#### [TASK STATEMENT]
The answer must consist of each line below that holds the word "Anfang", copied as it stands.

###

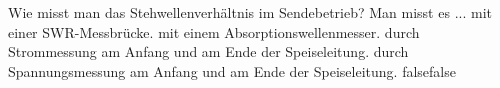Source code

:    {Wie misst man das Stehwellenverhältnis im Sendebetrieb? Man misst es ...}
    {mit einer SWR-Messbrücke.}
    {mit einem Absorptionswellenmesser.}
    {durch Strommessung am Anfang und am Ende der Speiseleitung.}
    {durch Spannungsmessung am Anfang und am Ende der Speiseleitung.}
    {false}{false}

###

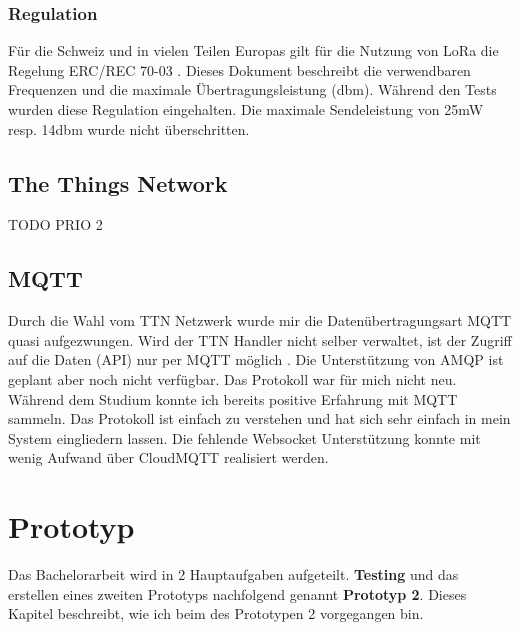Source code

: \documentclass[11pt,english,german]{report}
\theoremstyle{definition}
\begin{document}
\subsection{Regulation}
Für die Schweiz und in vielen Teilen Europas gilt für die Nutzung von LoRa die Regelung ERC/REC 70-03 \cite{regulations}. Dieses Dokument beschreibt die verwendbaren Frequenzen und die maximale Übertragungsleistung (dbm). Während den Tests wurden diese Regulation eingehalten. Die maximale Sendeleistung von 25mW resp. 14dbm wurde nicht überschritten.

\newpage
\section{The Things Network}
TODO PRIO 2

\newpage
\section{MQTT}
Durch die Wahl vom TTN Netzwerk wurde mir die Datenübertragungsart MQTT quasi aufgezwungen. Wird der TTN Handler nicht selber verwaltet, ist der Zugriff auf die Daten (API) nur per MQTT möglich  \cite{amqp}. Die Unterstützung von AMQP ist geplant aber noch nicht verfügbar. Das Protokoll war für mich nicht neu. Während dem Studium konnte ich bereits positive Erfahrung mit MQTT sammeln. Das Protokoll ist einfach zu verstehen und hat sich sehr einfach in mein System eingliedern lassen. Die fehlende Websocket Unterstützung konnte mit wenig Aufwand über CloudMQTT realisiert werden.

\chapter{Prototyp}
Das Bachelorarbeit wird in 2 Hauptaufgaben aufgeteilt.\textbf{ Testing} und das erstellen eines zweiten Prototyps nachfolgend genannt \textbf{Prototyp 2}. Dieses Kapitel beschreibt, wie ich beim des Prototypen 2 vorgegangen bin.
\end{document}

###

#### [RESULT BELOW]
    {durch Strommessung am Anfang und am Ende der Speiseleitung.}
    {durch Spannungsmessung am Anfang und am Ende der Speiseleitung.}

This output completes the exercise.